Friday, October 7, 2022

Local Growth is Becoming Over-Development

The Towns of Newburgh and New Windsor have seen more than their shares of growth over the recent decades. At a certain point, that growth can turn into over-development and become a burden on the community.

Some locals will remember the area before Wal-Mart was built in the Town of Newburgh. Route 300 was mostly a wooded area. Lloyd’s department store sat behind the current Kohl’s. The Newburgh Mall sat further north and had thriving anchor stores such as Sears. The major intersection of Route 300 and 17K had farms on two of the corners. There were not many other stores on that stretch of Route 300. Further down on Route 17K sat Ames. Across town at the Mid-Valley Mall was J.C. Penny’s, which later moved into the Newburgh Mall.

During that same time frame, mostly in the 1990s and earlier, New Windsor was mostly a rural community. The west end was heavily wooded with several farms. The Vail’s Gate area had a few eateries such as Ponderosa, Perkins, and Friendly’s.

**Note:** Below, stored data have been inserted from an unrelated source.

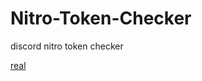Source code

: # Nitro-Token-Checker
discord nitro token checker

[real](https://cdn.discordapp.com/attachments/1197237079004946556/1197550499298283581/image.png?ex=65bbacd0&is=65a937d0&hm=2660bd80765b09037b1ae9759e08df5b3bd5fd962d1413f3bc50ccbff2ecdd1f&)
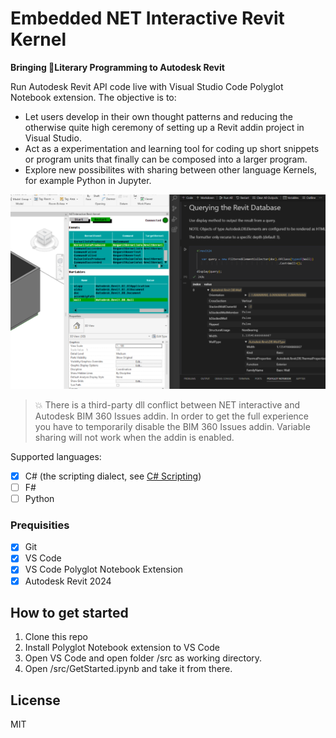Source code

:# Embedded NET Interactive Revit Kernel
**Bringing 📜Literary Programming to Autodesk Revit**

Run Autodesk Revit API code live with Visual Studio Code Polyglot Notebook extension.
The objective is to:
* Let users develop in their own thought patterns and reducing the otherwise quite high ceremony of setting up a Revit addin project in Visual Studio. 
* Act as a experimentation and learning tool for coding up short snippets or program units that finally can be composed into a larger program.
* Explore new possibilites with sharing between other language Kernels, for example Python in Jupyter.


![](./samples/screenshot.png)

> 💥 There is a third-party dll conflict between NET interactive and Autodesk BIM 360 Issues addin. In order to get the full experience you have to temporarily disable the BIM 360 Issues addin. Variable sharing will not work when the addin is enabled.

Supported languages:
- [x] C# (the scripting dialect, see [C# Scripting](https://learn.microsoft.com/en-us/archive/msdn-magazine/2016/january/essential-net-csharp-scripting))
- [ ] F#
- [ ] Python

### Prequisities
- [x] Git
- [x] VS Code
- [x] VS Code Polyglot Notebook Extension
- [x] Autodesk Revit 2024

## How to get started
1. Clone this repo
2. Install Polyglot Notebook extension to VS Code
2. Open VS Code and open folder /src as working directory.
3. Open /src/GetStarted.ipynb and take it from there.

## License

MIT
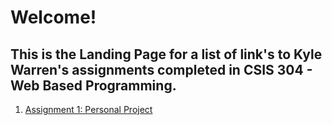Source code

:# Welcome!

## This is the Landing Page for a list of link's to Kyle Warren's assignments completed in CSIS 304 - Web Based Programming.

1. <a href = "/PersonalProject/HomePage.html">Assignment 1: Personal Project</a>

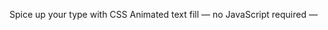<p>
  Spice up your type with CSS
  <span>
    Animated text fill
  </span>
  &mdash; no JavaScript required &mdash;
</p>
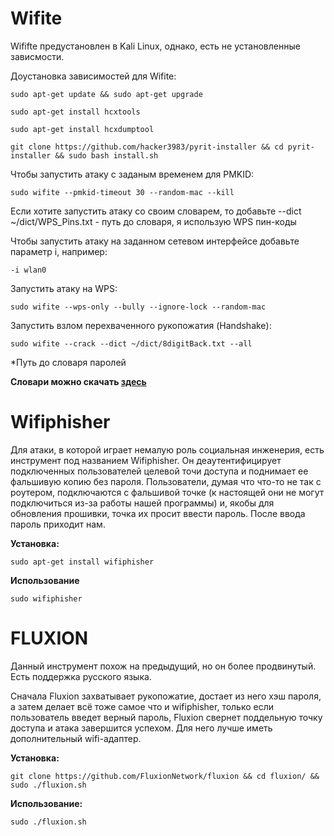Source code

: # Wifite

Wififte предустановлен в Kali Linux, однако, есть не установленные зависмости.

Доустановка зависимостей для Wifite:

	sudo apt-get update && sudo apt-get upgrade

	sudo apt-get install hcxtools

	sudo apt-get install hcxdumptool 

	git clone https://github.com/hacker3983/pyrit-installer && cd pyrit-installer && sudo bash install.sh
	
Чтобы запустить атаку с заданым временем для PMKID: 

	sudo wifite --pmkid-timeout 30 --random-mac --kill 

Если хотите запустить атаку со своим словарем, то добавьте --dict ~/dict/WPS_Pins.txt - путь до словаря, я использую WPS пин-коды

Чтобы запустить атаку на заданном сетевом интерфейсе добавьте параметр i, например:

	-i wlan0
	
Запустить атаку на WPS:

	sudo wifite --wps-only --bully --ignore-lock --random-mac
	
Запустить взлом перехваченного рукопожатия (Handshake):

	sudo wifite --crack --dict ~/dict/8digitBack.txt --all

*Путь до словаря паролей

**Cловари можно скачать [здесь](https://disk.yandex.ru/d/v4Lbt1p47K8bIw)**



# Wifiphisher 

Для атаки, в которой играет немалую роль социальная инженерия, есть инструмент под названием Wifiphisher. Он деаутентифицирует подключенных пользователей целевой точи доступа и поднимает ее фальшивую копию без пароля. Пользователи, думая что что-то не так с роутером, подключаются с фальшивой точке (к настоящей они не могут подключиться из-за работы нашей программы) и, якобы для обновления прошивки, точка их просит ввести пароль. После ввода пароль приходит нам.
 

**Установка:** 

	sudo apt-get install wifiphisher

**Использование**

	sudo wifiphisher

	

# FLUXION 


Данный инструмент похож на предыдущий, но он более продвинутый. Есть поддержка русского языка. 

Сначала Fluxion захватывает рукопожатие, достает из него хэш пароля, а затем делает всё тоже самое что и wifiphisher, только если пользователь введет верный пароль, Fluxion свернет поддельную точку доступа и атака завершится успехом. Для него лучше иметь дополнительный wifi-адаптер.

**Установка:**

	git clone https://github.com/FluxionNetwork/fluxion && cd fluxion/ && sudo ./fluxion.sh

**Использование:**

	sudo ./fluxion.sh
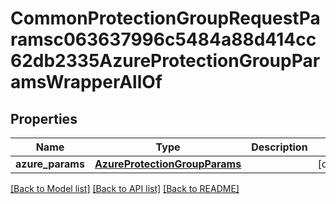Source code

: # CommonProtectionGroupRequestParamsc063637996c5484a88d414cc62db2335AzureProtectionGroupParamsWrapperAllOf


## Properties
Name | Type | Description | Notes
------------ | ------------- | ------------- | -------------
**azure_params** | [**AzureProtectionGroupParams**](AzureProtectionGroupParams.md) |  | [optional] 

[[Back to Model list]](../README.md#documentation-for-models) [[Back to API list]](../README.md#documentation-for-api-endpoints) [[Back to README]](../README.md)


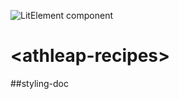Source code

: ![LitElement component](https://img.shields.io/badge/litElement-component-blue.svg)

# \<athleap-recipes>

##styling-doc
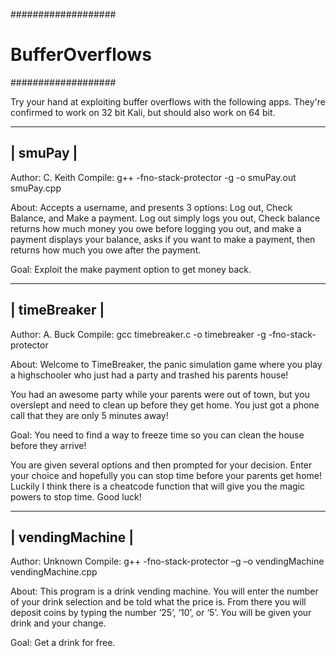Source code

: ###################
# BufferOverflows #
###################

Try your hand at exploiting buffer overflows with the following apps. They're confirmed to work on 32 bit Kali, but should also work on 64 bit. 

----------
| smuPay |
----------
Author: C. Keith
Compile: g++ -fno-stack-protector -g  -o smuPay.out smuPay.cpp

About: 
Accepts a username, and presents 3 options: Log out, Check Balance, and Make a payment. Log out simply logs you out, Check balance returns how much money you owe before logging you out, and make a payment displays your balance, asks if you want to make a payment, then returns how much you owe after the payment.

Goal: Exploit the make payment option to get money back.


---------------
| timeBreaker |
---------------
Author: A. Buck
Compile: gcc timebreaker.c -o timebreaker -g -fno-stack-protector



About: 
Welcome to TimeBreaker, the panic simulation game where you play a highschooler who just had a party and trashed his parents house!

You had an awesome party while your parents were out of town, but you overslept and need to clean up before they get home. You just got a phone call that they are only 5 minutes away! 

Goal: 
You need to find a way to freeze time so you can clean the house before they arrive!

You are given several options and then prompted for your decision. Enter your choice and hopefully you can stop time before your parents get home! Luckily I think there is a cheatcode function that will give you the magic powers to stop time. Good luck!


------------------
| vendingMachine |
------------------
Author: Unknown
Compile: g++ -fno-stack-protector –g –o vendingMachine vendingMachine.cpp

About:
This program is a drink vending machine. You will enter the number of your drink selection and be told what the price is. From there you will deposit coins by typing the number ‘25’, ‘10’, or ‘5’. You will be given your drink and your change.

Goal: Get a drink for free.
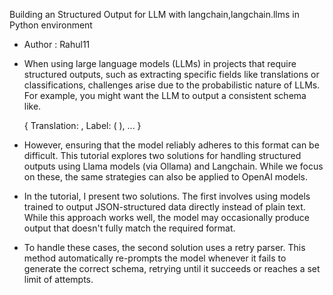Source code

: Building an Structured Output for LLM with langchain,langchain.llms in Python environment

-  Author : Rahul11
- When using large language models (LLMs) in projects that require structured outputs,
  such as extracting specific fields like translations or classifications,
  challenges arise due to the probabilistic nature of LLMs. For example, you might want the LLM to output a consistent schema like.

  {
  Translation: ,
  Label:  ( ),
  ...
  }
  
- However, ensuring that the model reliably adheres to this format can be difficult.
  This tutorial explores two solutions for handling structured outputs using Llama models (via Ollama) and Langchain.
  While we focus on these, the same strategies can also be applied to OpenAI models.

- In the tutorial, I present two solutions. The first involves using models trained to output JSON-structured data
  directly instead of plain text. While this approach works well, the model may occasionally produce output that doesn't fully match the required format.

- To handle these cases, the second solution uses a retry parser. This method automatically re-prompts the model
  whenever it fails to generate the correct schema, retrying until it succeeds or reaches a set limit of attempts.
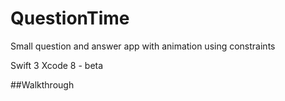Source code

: # QuestionTime

Small question and answer app with animation using constraints

Swift 3
Xcode 8 - beta 

##Walkthrough
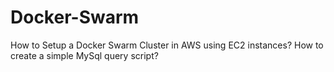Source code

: # Docker-Swarm

How to Setup a Docker Swarm Cluster in AWS using EC2 instances?
How to create a simple MySql query script?
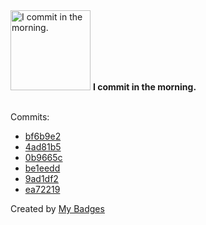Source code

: <img src="https://my-badges.github.io/my-badges/morning-commits.png" alt="I commit in the morning." title="I commit in the morning." width="128">
<strong>I commit in the morning.</strong>
<br><br>

Commits:

- <a href="https://github.com/n3rada/toboggan/commit/bf6b9e21c592995d8b7575b944bea6342c653a33">bf6b9e2</a>
- <a href="https://github.com/n3rada/toboggan/commit/4ad81b563ae043f8c264f49633b79ca46ea1c647">4ad81b5</a>
- <a href="https://github.com/n3rada/toboggan/commit/0b9665c88faea08753d0a0b916fbf9c68cfee552">0b9665c</a>
- <a href="https://github.com/n3rada/MSSQLand/commit/be1eedd4098b352200eb4d7eb1272050cd843d87">be1eedd</a>
- <a href="https://github.com/n3rada/MSSQLand/commit/9ad1df2456b319808999cb30be92c0a7d0697376">9ad1df2</a>
- <a href="https://github.com/n3rada/MSSQLand/commit/ea722197236fc20d7e79542ef90b40c058603ff8">ea72219</a>


Created by <a href="https://github.com/my-badges/my-badges">My Badges</a>
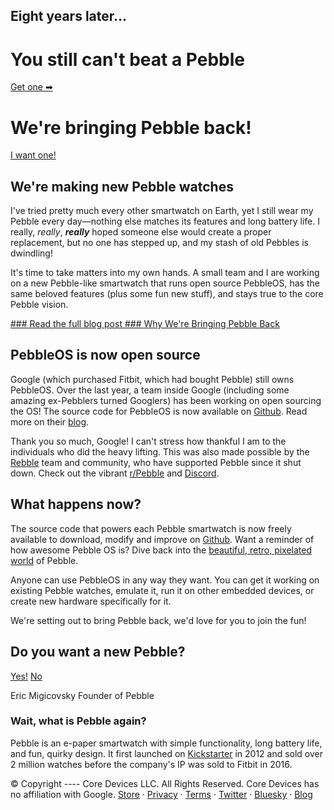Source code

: Eight years later...
----------

You still can't beat a Pebble
==========

[Get one ➡︎](https://store.rePebble.com)

We're bringing Pebble back!
==========

[I want one!](https://store.rePebble.com)

We're making new Pebble watches
----------

I've tried pretty much every other smartwatch on Earth, yet I still wear my Pebble every day—nothing else matches its features and long battery life. I really, *really*, ***really*** hoped someone else would create a proper replacement, but no one has stepped up, and my stash of old Pebbles is dwindling!

It's time to take matters into my own hands. A small team and I are working on a new Pebble-like smartwatch that runs open source PebbleOS, has the same beloved features (plus some fun new stuff), and stays true to the core Pebble vision.

[### Read the full blog post ### Why We're Bringing Pebble Back](https://ericmigi.com/blog/why-were-bringing-pebble-back)

PebbleOS is now open source
----------

Google (which purchased Fitbit, which had bought Pebble) still owns PebbleOS. Over the last year, a team inside Google (including some amazing ex-Pebblers turned Googlers) has been working on open sourcing the OS! The source code for PebbleOS is now available on [Github](https://github.com/pebble-dev/pebble-firmware). Read more on their [blog](https://opensource.googleblog.com/2025/01/see-code-that-powered-pebble-smartwatches.html).

Thank you so much, Google! I can't stress how thankful I am to the individuals who did the heavy lifting. This was also made possible by the [Rebble](https://rebble.io) team and community, who have supported Pebble since it shut down. Check out the vibrant [r/Pebble](https://reddit.com/r/pebble) and [Discord](https://discordapp.com/invite/aRUAYFN).

What happens now?
----------

The source code that powers each Pebble smartwatch is now freely available to download, modify and improve on [Github](https://github.com/google/pebble). Want a reminder of how awesome Pebble OS is? Dive back into the [beautiful, retro, pixelated world](https://ericmigi.com/blog/pebbleos-is-awesome) of Pebble.

Anyone can use PebbleOS in any way they want. You can get it working on existing Pebble watches, emulate it, run it on other embedded devices, or create new hardware specifically for it.

We're setting out to bring Pebble back, we'd love for you to join the fun!

Do you want a new Pebble?
----------

[Yes!](https://store.rePebble.com) [No](#)

Eric Migicovsky
Founder of Pebble

### Wait, what is Pebble again? ###

Pebble is an e-paper smartwatch with simple functionality, long battery life, and fun, quirky design. It first launched on [Kickstarter](https://www.kickstarter.com/projects/getpebble/pebble-e-paper-watch-for-iphone-and-android) in 2012 and sold over 2 million watches before the company's IP was sold to Fitbit in 2016.

© Copyright ---- Core Devices LLC. All Rights Reserved.
Core Devices has no affiliation with Google.
[Store](https://store.rePebble.com) · [Privacy](privacy.html) · [Terms](terms.html) · [Twitter](https://twitter.com/pebble) · [Bluesky](https://bsky.app/profile/ericmigi.com) · [Blog](https://ericmigi.com)

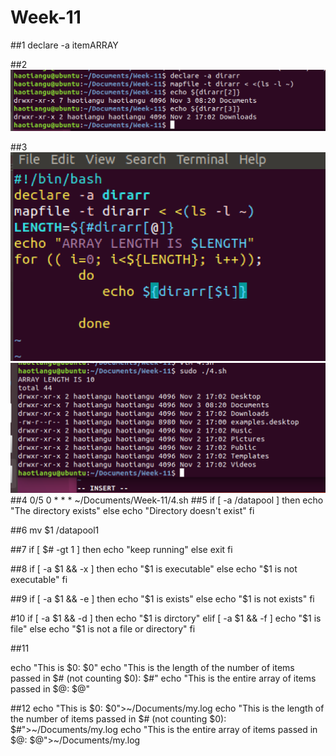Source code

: # Week-11
##1
declare -a itemARRAY

##2
![q2](images/3.png "q2")

##3
![q3.1](images/3.1.png "q3.1")
![q3.2](images/3.2.png "q3.2")
##4
0/5 0 * * * ~/Documents/Week-11/4.sh
##5
 if [ -a /datapool ]
then
echo "The directory exists"
else
echo "Directory doesn't exist"
fi

##6
mv $1 /datapool1

##7
if [ $# -gt 1 ]
then
echo "keep running"
else
exit
fi

##8
if [ -a $1 && -x ]
then
        echo "$1 is executable"
else
        echo "$1 is not executable"
fi


##9
if [ -a $1 && -e ]
then
        echo "$1 is exists"
else
        echo "$1 is not exists"
fi


#10
if [ -a $1 && -d ]
then
        echo "$1 is dirctory"
elif [ -a $1 && -f ]
        echo "$1 is file"
else 
    	echo "$1 is not a file or directory"
fi



##11

echo "This is \$0: $0"
echo "This is the length of the number of items passed in \$# (not counting \$0): $#"
echo "This is the entire array of items passed in \$@: $@"



##12
echo "This is \$0: $0">~/Documents/my.log
echo "This is the length of the number of items passed in \$# (not counting \$0): $#">~/Documents/my.log
echo "This is the entire array of items passed in \$@: $@">~/Documents/my.log





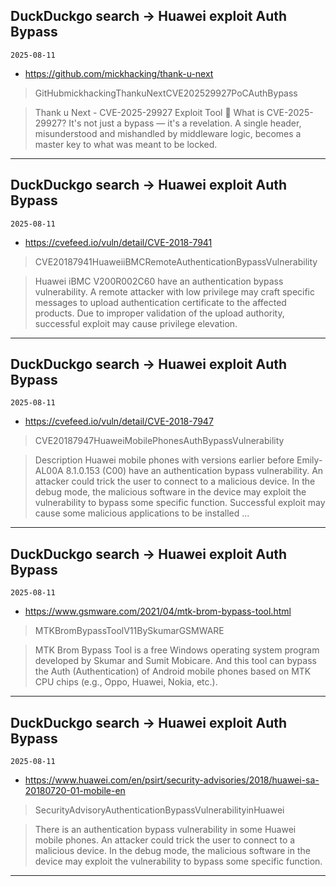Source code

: ## DuckDuckgo search -> Huawei exploit Auth Bypass
`2025-08-11`

* https://github.com/mickhacking/thank-u-next

<blockquote>
 GitHubmickhackingThankuNextCVE202529927PoCAuthBypass
</blockquote>
<blockquote>
Thank u Next - CVE-2025-29927 Exploit Tool 🧠 What is CVE-2025-29927? It's not just a bypass — it's a revelation. A single header, misunderstood and mishandled by middleware logic, becomes a master key to what was meant to be locked.
</blockquote>

---

## DuckDuckgo search -> Huawei exploit Auth Bypass
`2025-08-11`

* https://cvefeed.io/vuln/detail/CVE-2018-7941

<blockquote>
 CVE20187941HuaweiiBMCRemoteAuthenticationBypassVulnerability
</blockquote>
<blockquote>
Huawei iBMC V200R002C60 have an authentication bypass vulnerability. A remote attacker with low privilege may craft specific messages to upload authentication certificate to the affected products. Due to improper validation of the upload authority, successful exploit may cause privilege elevation.
</blockquote>

---

## DuckDuckgo search -> Huawei exploit Auth Bypass
`2025-08-11`

* https://cvefeed.io/vuln/detail/CVE-2018-7947

<blockquote>
 CVE20187947HuaweiMobilePhonesAuthBypassVulnerability
</blockquote>
<blockquote>
Description Huawei mobile phones with versions earlier before Emily-AL00A 8.1.0.153 (C00) have an authentication bypass vulnerability. An attacker could trick the user to connect to a malicious device. In the debug mode, the malicious software in the device may exploit the vulnerability to bypass some specific function. Successful exploit may cause some malicious applications to be installed ...
</blockquote>

---

## DuckDuckgo search -> Huawei exploit Auth Bypass
`2025-08-11`

* https://www.gsmware.com/2021/04/mtk-brom-bypass-tool.html

<blockquote>
 MTKBromBypassToolV11BySkumarGSMWARE
</blockquote>
<blockquote>
MTK Brom Bypass Tool is a free Windows operating system program developed by Skumar and Sumit Mobicare. And this tool can bypass the Auth (Authentication) of Android mobile phones based on MTK CPU chips (e.g., Oppo, Huawei, Nokia, etc.).
</blockquote>

---

## DuckDuckgo search -> Huawei exploit Auth Bypass
`2025-08-11`

* https://www.huawei.com/en/psirt/security-advisories/2018/huawei-sa-20180720-01-mobile-en

<blockquote>
 SecurityAdvisoryAuthenticationBypassVulnerabilityinHuawei
</blockquote>
<blockquote>
There is an authentication bypass vulnerability in some Huawei mobile phones. An attacker could trick the user to connect to a malicious device. In the debug mode, the malicious software in the device may exploit the vulnerability to bypass some specific function.
</blockquote>

---


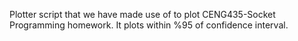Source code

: Plotter script that we have made use of to plot CENG435-Socket Programming homework. It plots within %95 of confidence interval.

The central part of New Windsor contained mostly residential homes with only a few apartment and condominium complexes.

Rush hour hardly existed. At any given time of day, a motorist could clear the Five Corners in Vail’s Gate or the Route 300 stretch in the Town of Newburgh with hardly any traffic. First responders could make it anywhere in their jurisdictions within just a few minutes.

Residents enjoyed having space but still had many amenities nearby. They would bump into neighbors at local stores or eateries, but were able to retreat back to their homes where it was peaceful and quiet.

When Wal-Mart was built on Route 300, they dominated the market in the area for several years. Then, a few other box stores began popping up. Business was good and more stores began to come. The newer establishments coming to town began tearing down wooded areas to build from scratch while older structures sat abandoned. As the wooded areas continued to diminish, buyers began scooping up some of the abandoned properties, tearing them down, and building on the lots.

The area has gradually grown and become congested, similar to Westchester and Rockland Counties. Strip malls, warehouses, condominium complexes, and other buildings have been wedged into every small space developers could fit them in.

New Windsor grew rapidly under late Town Supervisor George Green. In a move that created controversy, the Town Board at the time claimed eminent domain where several homes were located at the bottom of Caesars Lane near Route 9W. The Town ultimately confiscated the homes, which were tore down so the corner could be developed. Dunkin’ Donuts now occupies that land.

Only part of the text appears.